Dogs are naturally omnivores, just like us, so they need a combination of meat and plant-based food sources. Whole grains are a great source of complex carbs to give your pup the energy they need to keep moving throughout the day, but not all grains are created equal. Look for whole grains like oats and bulgur over starchy grains like corn, and consider a grain-free diet if your dog is allergic to grains.
Which Grains Are Good for Dogs?
There's considerable debate on whether dogs should eat grain at all, and the debate over "grain-free" dog foods rages on, so consult your veterinarian if you aren't sure about a particular dietary choice for your pet. That said, most dogs can eat a wide range of different grains. Of course, they should always be cooked before feeding to make sure they're digestible. Some of the healthiest grains dogs can eat include:
- Whole wheat
- Brown rice
- Wild rice
Look for dog foods that contain whole grains.
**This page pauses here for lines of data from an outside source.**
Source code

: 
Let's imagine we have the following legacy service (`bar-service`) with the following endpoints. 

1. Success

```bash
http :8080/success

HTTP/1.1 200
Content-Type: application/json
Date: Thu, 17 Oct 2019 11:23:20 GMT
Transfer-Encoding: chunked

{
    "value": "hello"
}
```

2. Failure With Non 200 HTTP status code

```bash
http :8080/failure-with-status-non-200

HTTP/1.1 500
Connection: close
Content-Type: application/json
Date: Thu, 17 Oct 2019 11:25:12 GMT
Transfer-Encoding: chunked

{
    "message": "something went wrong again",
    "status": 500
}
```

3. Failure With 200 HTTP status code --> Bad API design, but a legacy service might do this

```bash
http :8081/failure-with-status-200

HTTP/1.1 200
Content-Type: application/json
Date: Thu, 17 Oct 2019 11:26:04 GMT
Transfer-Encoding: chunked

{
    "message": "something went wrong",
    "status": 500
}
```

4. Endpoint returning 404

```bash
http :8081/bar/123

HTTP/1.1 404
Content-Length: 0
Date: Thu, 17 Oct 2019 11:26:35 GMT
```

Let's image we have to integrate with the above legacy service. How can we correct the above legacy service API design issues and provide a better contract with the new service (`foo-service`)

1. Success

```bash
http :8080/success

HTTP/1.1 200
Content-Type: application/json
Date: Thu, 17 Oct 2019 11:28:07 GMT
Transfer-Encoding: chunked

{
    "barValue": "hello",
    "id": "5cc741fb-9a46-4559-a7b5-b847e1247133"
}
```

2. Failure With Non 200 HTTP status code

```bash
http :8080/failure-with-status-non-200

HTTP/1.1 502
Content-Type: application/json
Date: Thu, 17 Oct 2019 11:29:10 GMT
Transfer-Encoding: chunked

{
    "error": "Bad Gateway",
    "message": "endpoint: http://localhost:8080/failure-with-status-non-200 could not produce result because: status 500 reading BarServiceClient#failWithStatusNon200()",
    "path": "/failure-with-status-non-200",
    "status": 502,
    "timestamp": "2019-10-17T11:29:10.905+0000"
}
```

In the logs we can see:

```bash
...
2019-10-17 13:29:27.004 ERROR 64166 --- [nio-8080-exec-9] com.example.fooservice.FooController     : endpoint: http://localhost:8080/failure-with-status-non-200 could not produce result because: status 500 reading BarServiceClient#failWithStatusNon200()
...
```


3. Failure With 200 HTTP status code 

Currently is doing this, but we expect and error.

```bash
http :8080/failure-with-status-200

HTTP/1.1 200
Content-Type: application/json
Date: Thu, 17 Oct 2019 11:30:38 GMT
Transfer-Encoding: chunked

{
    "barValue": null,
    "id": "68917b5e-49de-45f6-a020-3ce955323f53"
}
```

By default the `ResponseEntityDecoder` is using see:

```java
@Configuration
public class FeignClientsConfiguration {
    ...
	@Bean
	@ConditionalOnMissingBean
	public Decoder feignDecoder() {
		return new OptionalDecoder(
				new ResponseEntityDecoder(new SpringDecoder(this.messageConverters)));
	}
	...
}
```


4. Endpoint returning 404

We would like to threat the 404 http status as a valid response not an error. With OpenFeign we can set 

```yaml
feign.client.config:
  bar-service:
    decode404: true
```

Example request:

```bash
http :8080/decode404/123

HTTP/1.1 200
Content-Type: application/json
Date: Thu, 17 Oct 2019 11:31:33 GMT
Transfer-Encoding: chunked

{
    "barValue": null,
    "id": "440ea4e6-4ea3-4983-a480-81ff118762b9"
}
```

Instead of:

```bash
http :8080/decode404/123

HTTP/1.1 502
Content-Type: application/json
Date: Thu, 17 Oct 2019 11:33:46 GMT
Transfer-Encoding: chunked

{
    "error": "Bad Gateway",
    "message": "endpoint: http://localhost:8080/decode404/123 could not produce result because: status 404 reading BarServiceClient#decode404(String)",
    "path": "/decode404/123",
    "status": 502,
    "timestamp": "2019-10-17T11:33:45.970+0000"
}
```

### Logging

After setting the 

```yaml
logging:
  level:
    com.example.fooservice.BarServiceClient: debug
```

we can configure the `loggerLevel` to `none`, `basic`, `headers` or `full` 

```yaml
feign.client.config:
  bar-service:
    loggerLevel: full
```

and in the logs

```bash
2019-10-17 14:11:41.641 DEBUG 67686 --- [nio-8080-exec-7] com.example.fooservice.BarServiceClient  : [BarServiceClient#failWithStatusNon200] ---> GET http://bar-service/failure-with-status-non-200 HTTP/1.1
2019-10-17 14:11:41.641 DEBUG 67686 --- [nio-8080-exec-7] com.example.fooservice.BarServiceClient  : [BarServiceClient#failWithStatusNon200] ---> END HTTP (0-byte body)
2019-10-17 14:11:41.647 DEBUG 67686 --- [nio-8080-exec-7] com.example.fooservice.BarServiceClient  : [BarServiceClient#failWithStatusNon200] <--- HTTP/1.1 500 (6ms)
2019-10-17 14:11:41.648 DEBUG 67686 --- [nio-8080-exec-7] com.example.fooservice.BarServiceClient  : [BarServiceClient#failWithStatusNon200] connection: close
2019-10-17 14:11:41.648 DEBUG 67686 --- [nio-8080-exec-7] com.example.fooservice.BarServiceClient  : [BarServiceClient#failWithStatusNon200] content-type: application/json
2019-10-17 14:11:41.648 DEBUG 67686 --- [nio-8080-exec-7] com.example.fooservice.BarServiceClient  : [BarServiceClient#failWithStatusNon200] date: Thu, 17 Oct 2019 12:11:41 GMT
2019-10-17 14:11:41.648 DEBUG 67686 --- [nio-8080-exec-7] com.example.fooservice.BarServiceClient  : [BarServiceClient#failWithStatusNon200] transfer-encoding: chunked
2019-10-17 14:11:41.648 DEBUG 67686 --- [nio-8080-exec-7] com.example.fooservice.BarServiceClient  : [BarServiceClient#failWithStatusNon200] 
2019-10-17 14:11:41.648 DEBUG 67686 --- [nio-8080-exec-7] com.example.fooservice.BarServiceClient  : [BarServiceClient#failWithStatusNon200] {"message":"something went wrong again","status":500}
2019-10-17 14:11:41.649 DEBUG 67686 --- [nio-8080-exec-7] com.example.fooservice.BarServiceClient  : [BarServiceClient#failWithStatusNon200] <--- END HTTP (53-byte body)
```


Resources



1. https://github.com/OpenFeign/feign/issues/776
You should see the term "whole" before the grain listed in the ingredients. Avoid terms like "middlings" or "mill run."
How Much Can They Eat?
Even though grains contain a lot of beneficial nutrients like fiber, vitamins, and minerals, they shouldn't make up the bulk of your dog's diet. High-carb diets or foods packed with simple carbohydrates can lead to weight gain and obesity if the dog isn't active enough to use all the energy (and they'd probably have to be a professional athlete to do that). Your dog's diet should be no more than 20 percent carbohydrates, including grains.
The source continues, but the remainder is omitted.